For every game in the data set, pull each team's respective stats from that season, and calculate the difference of each stat and add that to the row including who won so a model can use those columns as features, and W/S as the target

In [4]:
games_file_path = '../data/MRegularSeasonCompactResults.csv'
stats_file_path = 'class_data/team_season_stats.csv'

games_df = pd.read_csv(games_file_path)
stats_df = pd.read_csv(stats_file_path)


# Step 2: Filter the game results to include only seasons from 2003 onwards
games_df = games_df[games_df['Season'] >= 2003]

# Step 3: Prepare separate rows for the winning and losing teams
# Create a row for the winning team
win_df = games_df[['Season', 'DayNum', 'WTeamID', 'WScore', 'LTeamID', 'LScore']].copy()
win_df['target'] = 1  # Winning team gets target = 1
win_df['TeamID'] = win_df['WTeamID']
win_df['OpponentID'] = win_df['LTeamID']
win_df['Score'] = win_df['WScore']
win_df['OpponentScore'] = win_df['LScore']

# Create a row for the losing team
lose_df = games_df[['Season', 'DayNum', 'WTeamID', 'WScore', 'LTeamID', 'LScore']].copy()
lose_df['target'] = 0  # Losing team gets target = 0
lose_df['TeamID'] = lose_df['LTeamID']
lose_df['OpponentID'] = lose_df['WTeamID']
lose_df['Score'] = lose_df['LScore']
lose_df['OpponentScore'] = lose_df['WScore']

# Combine the winning and losing data into one dataframe
game_df = pd.concat([win_df, lose_df], axis=0, ignore_index=True)

# Step 4: Merge with team stats
game_df = pd.merge(game_df, stats_df, left_on=['Season', 'TeamID'], right_on=['Season', 'TeamID'], suffixes=('_Team', '_Opponent'))

# Now merge for the opponent stats
game_df = pd.merge(game_df, stats_df, left_on=['Season', 'OpponentID'], right_on=['Season', 'TeamID'], suffixes=('_Team', '_Opponent'))

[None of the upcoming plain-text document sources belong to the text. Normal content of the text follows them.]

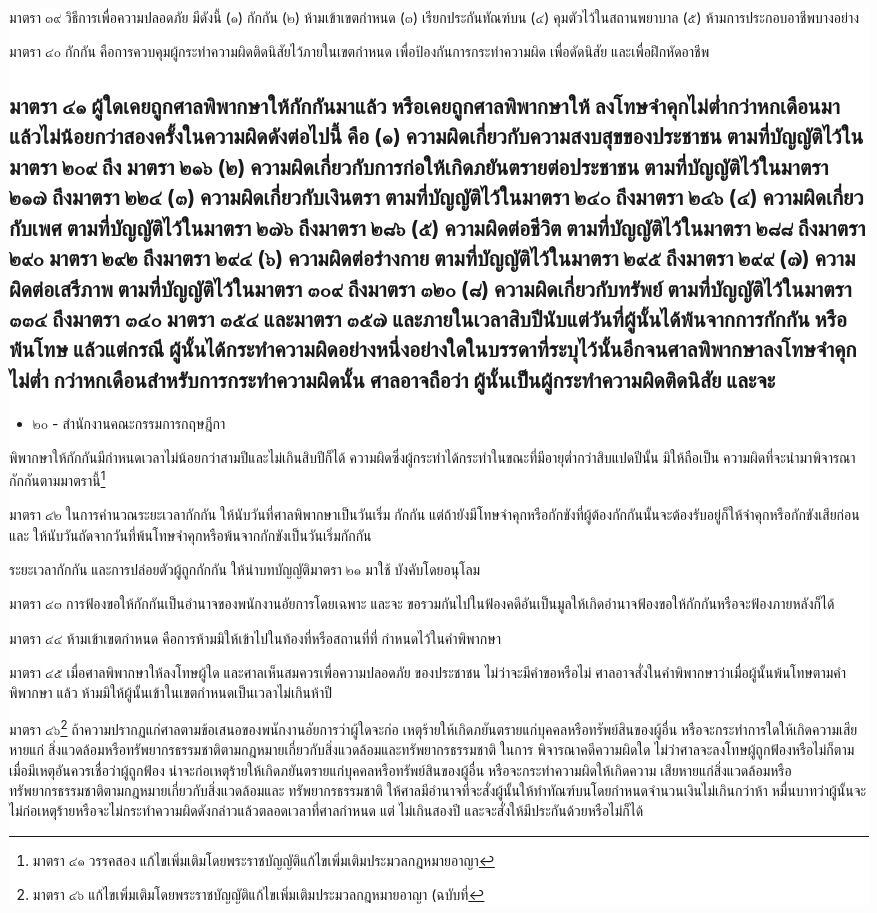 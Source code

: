 มาตรา ๓๙ วิธีการเพื่อความปลอดภัย มีดังนี้
(๑) กักกัน
(๒) ห้ามเข้าเขตกำหนด
(๓) เรียกประกันทัณฑ์บน
(๔) คุมตัวไว้ในสถานพยาบาล
(๕) ห้ามการประกอบอาชีพบางอย่าง

มาตรา ๔๐ กักกัน คือการควบคุมผู้กระทำความผิดติดนิสัยไว้ภายในเขตกำหนด
เพื่อป้องกันการกระทำความผิด เพื่อดัดนิสัย และเพื่อฝึกหัดอาชีพ

มาตรา ๔๑ ผู้ใดเคยถูกศาลพิพากษาให้กักกันมาแล้ว หรือเคยถูกศาลพิพากษาให้
ลงโทษจำคุกไม่ต่ำกว่าหกเดือนมาแล้วไม่น้อยกว่าสองครั้งในความผิดดังต่อไปนี้ คือ
(๑) ความผิดเกี่ยวกับความสงบสุขของประชาชน ตามที่บัญญัติไว้ในมาตรา ๒๐๙ ถึง
มาตรา ๒๑๖
(๒) ความผิดเกี่ยวกับการก่อให้เกิดภยันตรายต่อประชาชน ตามที่บัญญัติไว้ในมาตรา
๒๑๗ ถึงมาตรา ๒๒๔
(๓) ความผิดเกี่ยวกับเงินตรา ตามที่บัญญัติไว้ในมาตรา ๒๔๐ ถึงมาตรา ๒๔๖
(๔) ความผิดเกี่ยวกับเพศ ตามที่บัญญัติไว้ในมาตรา ๒๗๖ ถึงมาตรา ๒๘๖
(๕) ความผิดต่อชีวิต ตามที่บัญญัติไว้ในมาตรา ๒๘๘ ถึงมาตรา ๒๙๐ มาตรา ๒๙๒
ถึงมาตรา ๒๙๔
(๖) ความผิดต่อร่างกาย ตามที่บัญญัติไว้ในมาตรา ๒๙๕ ถึงมาตรา ๒๙๙
(๗) ความผิดต่อเสรีภาพ ตามที่บัญญัติไว้ในมาตรา ๓๐๙ ถึงมาตรา ๓๒๐
(๘) ความผิดเกี่ยวกับทรัพย์ ตามที่บัญญัติไว้ในมาตรา ๓๓๔ ถึงมาตรา ๓๔๐ มาตรา
๓๕๔ และมาตรา ๓๕๗
และภายในเวลาสิบปีนับแต่วันที่ผู้นั้นได้พ้นจากการกักกัน หรือพ้นโทษ แล้วแต่กรณี
ผู้นั้นได้กระทำความผิดอย่างหนึ่งอย่างใดในบรรดาที่ระบุไว้นั้นอีกจนศาลพิพากษาลงโทษจำคุกไม่ต่ำ
กว่าหกเดือนสำหรับการกระทำความผิดนั้น ศาลอาจถือว่า ผู้นั้นเป็นผู้กระทำความผิดติดนิสัย และจะ
---
- ๒๐ -               สำนักงานคณะกรรมการกฤษฎีกา

พิพากษาให้กักกันมีกำหนดเวลาไม่น้อยกว่าสามปีและไม่เกินสิบปีก็ได้
ความผิดซึ่งผู้กระทำได้กระทำในขณะที่มีอายุต่ำกว่าสิบแปดปีนั้น มิให้ถือเป็น
ความผิดที่จะนำมาพิจารณากักกันตามมาตรานี้[^27]

มาตรา ๔๒ ในการคำนวณระยะเวลากักกัน ให้นับวันที่ศาลพิพากษาเป็นวันเริ่ม
กักกัน แต่ถ้ายังมีโทษจำคุกหรือกักขังที่ผู้ต้องกักกันนั้นจะต้องรับอยู่ก็ให้จำคุกหรือกักขังเสียก่อน และ
ให้นับวันถัดจากวันที่พ้นโทษจำคุกหรือพ้นจากกักขังเป็นวันเริ่มกักกัน

ระยะเวลากักกัน และการปล่อยตัวผู้ถูกกักกัน ให้นำบทบัญญัติมาตรา ๒๑ มาใช้
บังคับโดยอนุโลม

มาตรา ๔๓ การฟ้องขอให้กักกันเป็นอำนาจของพนักงานอัยการโดยเฉพาะ และจะ
ขอรวมกันไปในฟ้องคดีอันเป็นมูลให้เกิดอำนาจฟ้องขอให้กักกันหรือจะฟ้องภายหลังก็ได้

มาตรา ๔๔ ห้ามเข้าเขตกำหนด คือการห้ามมิให้เข้าไปในท้องที่หรือสถานที่ที่
กำหนดไว้ในคำพิพากษา

มาตรา ๔๕ เมื่อศาลพิพากษาให้ลงโทษผู้ใด และศาลเห็นสมควรเพื่อความปลอดภัย
ของประชาชน ไม่ว่าจะมีคำขอหรือไม่ ศาลอาจสั่งในคำพิพากษาว่าเมื่อผู้นั้นพ้นโทษตามคำพิพากษา
แล้ว ห้ามมิให้ผู้นั้นเข้าในเขตกำหนดเป็นเวลาไม่เกินห้าปี

มาตรา ๔๖[^28] ถ้าความปรากฏแก่ศาลตามข้อเสนอของพนักงานอัยการว่าผู้ใดจะก่อ
เหตุร้ายให้เกิดภยันตรายแก่บุคคลหรือทรัพย์สินของผู้อื่น หรือจะกระทำการใดให้เกิดความเสียหายแก่
สิ่งแวดล้อมหรือทรัพยากรธรรมชาติตามกฎหมายเกี่ยวกับสิ่งแวดล้อมและทรัพยากรธรรมชาติ ในการ
พิจารณาคดีความผิดใด ไม่ว่าศาลจะลงโทษผู้ถูกฟ้องหรือไม่ก็ตาม เมื่อมีเหตุอันควรเชื่อว่าผู้ถูกฟ้อง
น่าจะก่อเหตุร้ายให้เกิดภยันตรายแก่บุคคลหรือทรัพย์สินของผู้อื่น หรือจะกระทำความผิดให้เกิดความ
เสียหายแก่สิ่งแวดล้อมหรือทรัพยากรธรรมชาติตามกฎหมายเกี่ยวกับสิ่งแวดล้อมและ
ทรัพยากรธรรมชาติ ให้ศาลมีอำนาจที่จะสั่งผู้นั้นให้ทำทัณฑ์บนโดยกำหนดจำนวนเงินไม่เกินกว่าห้า
หมื่นบาทว่าผู้นั้นจะไม่ก่อเหตุร้ายหรือจะไม่กระทำความผิดดังกล่าวแล้วตลอดเวลาที่ศาลกำหนด แต่
ไม่เกินสองปี และจะสั่งให้มีประกันด้วยหรือไม่ก็ได้


[^27]: มาตรา ๔๑ วรรคสอง แก้ไขเพิ่มเติมโดยพระราชบัญญัติแก้ไขเพิ่มเติมประมวลกฎหมายอาญา
[^28]: มาตรา ๔๖ แก้ไขเพิ่มเติมโดยพระราชบัญญัติแก้ไขเพิ่มเติมประมวลกฎหมายอาญา (ฉบับที่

game_df['diff_PPG'] = game_df['PPG_Team'] - game_df['PPG_Opponent']
game_df['diff_OPPG'] = game_df['OPPG_Team'] - game_df['OPPG_Opponent']
game_df['diff_FG%'] = game_df['FG%_Team'] - game_df['FG%_Opponent']
game_df['diff_FGA/G'] = game_df['FGA/G_Team'] - game_df['FGA/G_Opponent']
game_df['diff_3P%'] = game_df['3P%_Team'] - game_df['3P%_Opponent']
game_df['diff_FGA3/G'] = game_df['FGA3/G_Team'] - game_df['FGA3/G_Opponent']
game_df['diff_FT%'] = game_df['FT%_Team'] - game_df['FT%_Opponent']
game_df['diff_RPG'] = game_df['RPG_Team'] - game_df['RPG_Opponent']
game_df['diff_TPG'] = game_df['TPG_Team'] - game_df['TPG_Opponent']
game_df['diff_SPG'] = game_df['SPG_Team'] - game_df['SPG_Opponent']
game_df['diff_BPG'] = game_df['BPG_Team'] - game_df['BPG_Opponent']
game_df['diff_Pace'] = game_df['Pace_Team'] - game_df['Pace_Opponent']
game_df['diff_POM_Rank'] = game_df['POM_Rank_Team'] - game_df['POM_Rank_Opponent']


# Round the differences to 3 decimal points
diff_columns = [
    'diff_PPG', 'diff_OPPG',
    'diff_FG%', 'diff_FGA/G', 'diff_3P%', 'diff_FGA3/G', 'diff_FT%', 'diff_RPG', 'diff_TPG',
    'diff_SPG', 'diff_BPG', 'diff_Pace', 'diff_POM_Rank'
]

game_df[diff_columns] = game_df[diff_columns].round(3)

# Step 6: Save the merged and processed data to a CSV
game_df.to_csv('class_data/reg_season_final.csv', index=False)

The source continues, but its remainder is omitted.